I've always typically been attracted to larger women (well, obviously ... otherwise I wouldn't be on this site) but I absolutely hate the fact that I myself am overweight. I'm 5'9" and now I'm just at 200 lbs. I was around 175 lbs for the past 5 years or so. But about a month ago, I weighed myself and I was up to 208 lbs and I just couldn't believe it. The first thing I thought to myself was this: "I have seriously let myself go."

It's a horrible thing to say. 

It also sounds hypocritical. 

I mean, here I am, attracted to larger-sized women, yet I absolutely hate how my own body looked. I've been working out a lot more this past month, eating & drinking healthier, and I'm starting to see some positive results. I'm certainly not where I want to be, and I know it's a lot of work, but I'm getting there. I did manage to lose 8 lbs this past month. 

I used to be in extremely good shape back in my twenties and I'd like to get at least close to that type of physique, if possible. I wasn't exactly a muscle-bound football player (far from it!) but I was definitely toned and had a low body fat percentage. 

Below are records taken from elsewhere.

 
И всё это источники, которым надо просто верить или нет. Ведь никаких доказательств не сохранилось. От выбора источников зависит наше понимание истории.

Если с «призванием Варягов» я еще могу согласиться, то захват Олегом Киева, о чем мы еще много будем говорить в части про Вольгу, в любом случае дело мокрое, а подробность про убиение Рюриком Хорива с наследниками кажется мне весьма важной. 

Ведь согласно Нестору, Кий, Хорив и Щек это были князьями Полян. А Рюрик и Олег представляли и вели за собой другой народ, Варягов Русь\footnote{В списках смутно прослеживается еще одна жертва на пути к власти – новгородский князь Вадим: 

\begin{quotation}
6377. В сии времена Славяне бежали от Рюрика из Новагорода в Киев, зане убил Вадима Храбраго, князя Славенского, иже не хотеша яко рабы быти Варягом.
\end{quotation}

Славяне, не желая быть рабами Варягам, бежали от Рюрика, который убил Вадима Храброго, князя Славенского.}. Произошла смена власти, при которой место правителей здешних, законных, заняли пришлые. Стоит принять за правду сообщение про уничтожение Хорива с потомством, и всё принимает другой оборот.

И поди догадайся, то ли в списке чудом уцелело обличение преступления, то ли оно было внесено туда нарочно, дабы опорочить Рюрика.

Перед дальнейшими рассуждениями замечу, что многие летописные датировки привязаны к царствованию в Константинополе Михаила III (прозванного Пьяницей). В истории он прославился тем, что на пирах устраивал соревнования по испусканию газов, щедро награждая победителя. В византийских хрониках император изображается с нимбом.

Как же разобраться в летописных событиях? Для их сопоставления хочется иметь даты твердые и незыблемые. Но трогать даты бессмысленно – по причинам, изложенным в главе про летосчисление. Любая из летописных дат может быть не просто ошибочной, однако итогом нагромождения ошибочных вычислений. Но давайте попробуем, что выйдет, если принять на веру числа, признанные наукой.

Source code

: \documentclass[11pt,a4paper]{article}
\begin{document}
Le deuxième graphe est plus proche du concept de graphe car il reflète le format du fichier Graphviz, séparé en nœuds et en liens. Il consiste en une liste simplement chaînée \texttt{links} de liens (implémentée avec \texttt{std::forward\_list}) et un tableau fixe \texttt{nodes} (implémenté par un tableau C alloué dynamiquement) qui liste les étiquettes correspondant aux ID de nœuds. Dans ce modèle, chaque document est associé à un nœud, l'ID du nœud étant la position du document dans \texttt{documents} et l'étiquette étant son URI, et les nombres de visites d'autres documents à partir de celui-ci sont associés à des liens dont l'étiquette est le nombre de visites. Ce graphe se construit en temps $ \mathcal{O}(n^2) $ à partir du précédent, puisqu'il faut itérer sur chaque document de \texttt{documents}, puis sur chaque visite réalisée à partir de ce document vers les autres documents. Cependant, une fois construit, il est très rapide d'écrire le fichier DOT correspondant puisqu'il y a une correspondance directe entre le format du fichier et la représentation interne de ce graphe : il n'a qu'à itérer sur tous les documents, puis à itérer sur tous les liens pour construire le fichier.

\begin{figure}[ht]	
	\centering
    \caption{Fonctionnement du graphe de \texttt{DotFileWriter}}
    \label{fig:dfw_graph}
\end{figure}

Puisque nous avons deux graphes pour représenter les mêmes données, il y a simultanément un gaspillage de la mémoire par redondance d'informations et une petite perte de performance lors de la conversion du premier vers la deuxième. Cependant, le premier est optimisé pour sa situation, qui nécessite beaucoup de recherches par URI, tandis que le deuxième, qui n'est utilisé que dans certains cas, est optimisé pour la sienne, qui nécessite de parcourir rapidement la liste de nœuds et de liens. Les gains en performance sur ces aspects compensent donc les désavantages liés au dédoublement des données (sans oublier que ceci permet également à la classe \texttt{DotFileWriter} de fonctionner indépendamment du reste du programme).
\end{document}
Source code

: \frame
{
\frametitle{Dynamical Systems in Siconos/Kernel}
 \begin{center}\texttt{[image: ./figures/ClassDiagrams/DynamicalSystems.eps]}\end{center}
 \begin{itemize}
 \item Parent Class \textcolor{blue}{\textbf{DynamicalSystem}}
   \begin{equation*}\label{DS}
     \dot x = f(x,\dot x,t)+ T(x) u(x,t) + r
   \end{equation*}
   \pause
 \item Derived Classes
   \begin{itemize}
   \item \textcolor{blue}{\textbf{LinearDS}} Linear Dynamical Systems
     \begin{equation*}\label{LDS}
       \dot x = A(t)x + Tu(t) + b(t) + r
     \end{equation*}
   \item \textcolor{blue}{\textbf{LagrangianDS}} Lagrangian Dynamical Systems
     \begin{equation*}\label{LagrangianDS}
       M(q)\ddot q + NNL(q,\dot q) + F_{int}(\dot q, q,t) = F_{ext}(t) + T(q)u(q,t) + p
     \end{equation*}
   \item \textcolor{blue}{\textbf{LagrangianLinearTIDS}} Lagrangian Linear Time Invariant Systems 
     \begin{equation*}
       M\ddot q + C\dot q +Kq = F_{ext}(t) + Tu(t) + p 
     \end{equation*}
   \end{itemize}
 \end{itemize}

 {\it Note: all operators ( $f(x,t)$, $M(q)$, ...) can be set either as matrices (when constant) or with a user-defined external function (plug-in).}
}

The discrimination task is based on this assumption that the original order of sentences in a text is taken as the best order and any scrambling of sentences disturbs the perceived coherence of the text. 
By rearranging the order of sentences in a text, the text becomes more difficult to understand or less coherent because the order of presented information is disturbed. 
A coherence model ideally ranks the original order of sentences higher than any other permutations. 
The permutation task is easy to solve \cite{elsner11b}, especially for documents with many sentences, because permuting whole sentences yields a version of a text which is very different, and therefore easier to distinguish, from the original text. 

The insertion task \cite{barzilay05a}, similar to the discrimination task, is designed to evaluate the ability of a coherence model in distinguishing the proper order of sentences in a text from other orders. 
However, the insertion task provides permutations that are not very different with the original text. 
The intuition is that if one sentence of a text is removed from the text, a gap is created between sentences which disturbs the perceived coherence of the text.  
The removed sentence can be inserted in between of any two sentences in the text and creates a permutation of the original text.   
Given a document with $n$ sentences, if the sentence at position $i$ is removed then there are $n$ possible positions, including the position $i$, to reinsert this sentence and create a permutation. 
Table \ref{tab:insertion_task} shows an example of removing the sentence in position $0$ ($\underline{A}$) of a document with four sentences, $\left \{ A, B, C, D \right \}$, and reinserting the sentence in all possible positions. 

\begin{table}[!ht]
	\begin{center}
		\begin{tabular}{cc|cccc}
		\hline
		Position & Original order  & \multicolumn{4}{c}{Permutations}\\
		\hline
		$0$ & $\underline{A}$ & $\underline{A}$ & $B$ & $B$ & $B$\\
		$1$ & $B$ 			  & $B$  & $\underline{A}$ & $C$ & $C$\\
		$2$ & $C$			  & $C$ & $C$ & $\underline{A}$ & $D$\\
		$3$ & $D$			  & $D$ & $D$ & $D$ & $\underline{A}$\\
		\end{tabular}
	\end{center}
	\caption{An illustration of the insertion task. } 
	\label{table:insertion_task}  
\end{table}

Obviously with getting older, I've gained weight over the years which is pretty normal ... of course, I can attribute a lot of the weight gain to living in Wisconsin for twenty years, lol. And I've always carried a little extra "baggage" across the midsection in recent years ... just not to that level last month. 

So does this make me somewhat of a hypocrite? I like women who are bigger ... to me, it looks good on them ... I just don't like the look on myself. And I'm certainly not slamming the guys who are BHM's because there are plenty of ladies who certainly fancy them. Ask their admirers, they are called "handsome" for a reason! 

I don't know if any other guys out there have run into this situation but I'd be interested in reading any comments about this. Ladies, feel free to chime in as well.


----------



## CarlaSixx (Jan 3, 2012)

I've heard a lot of this from guys who like big women, but don't know about the "FA" culture... or at least don't seem to know of it. 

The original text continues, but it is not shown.